What the exercise asks:
As the answer, give a copy of each line below that includes the word "categories".

[Rendered images with source text]
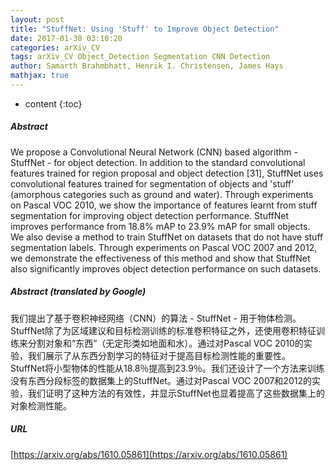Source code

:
 ```yaml
---
layout: post
title: "StuffNet: Using 'Stuff' to Improve Object Detection"
date: 2017-01-30 03:10:20
categories: arXiv_CV
tags: arXiv_CV Object_Detection Segmentation CNN Detection
author: Samarth Brahmbhatt, Henrik I. Christensen, James Hays
mathjax: true
---
```


* content
{:toc}

##### Abstract
We propose a Convolutional Neural Network (CNN) based algorithm - StuffNet - for object detection. In addition to the standard convolutional features trained for region proposal and object detection [31], StuffNet uses convolutional features trained for segmentation of objects and 'stuff' (amorphous categories such as ground and water). Through experiments on Pascal VOC 2010, we show the importance of features learnt from stuff segmentation for improving object detection performance. StuffNet improves performance from 18.8% mAP to 23.9% mAP for small objects. We also devise a method to train StuffNet on datasets that do not have stuff segmentation labels. Through experiments on Pascal VOC 2007 and 2012, we demonstrate the effectiveness of this method and show that StuffNet also significantly improves object detection performance on such datasets.

##### Abstract (translated by Google)
我们提出了基于卷积神经网络（CNN）的算法 -  StuffNet  - 用于物体检测。 StuffNet除了为区域建议和目标检测训练的标准卷积特征之外，还使用卷积特征训练来分割对象和“东西”（无定形类如地面和水）。通过对Pascal VOC 2010的实验，我们展示了从东西分割学习的特征对于提高目标检测性能的重要性。 StuffNet将小型物体的性能从18.8％提高到23.9％。我们还设计了一个方法来训练没有东西分段标签的数据集上的StuffNet。通过对Pascal VOC 2007和2012的实验，我们证明了这种方法的有效性，并显示StuffNet也显着提高了这些数据集上的对象检测性能。

##### URL
[https://arxiv.org/abs/1610.05861](https://arxiv.org/abs/1610.05861)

Exercise answer:
categories: arXiv_CV
We propose a Convolutional Neural Network (CNN) based algorithm - StuffNet - for object detection. In addition to the standard convolutional features trained for region proposal and object detection [31], StuffNet uses convolutional features trained for segmentation of objects and 'stuff' (amorphous categories such as ground and water). Through experiments on Pascal VOC 2010, we show the importance of features learnt from stuff segmentation for improving object detection performance. StuffNet improves performance from 18.8% mAP to 23.9% mAP for small objects. We also devise a method to train StuffNet on datasets that do not have stuff segmentation labels. Through experiments on Pascal VOC 2007 and 2012, we demonstrate the effectiveness of this method and show that StuffNet also significantly improves object detection performance on such datasets.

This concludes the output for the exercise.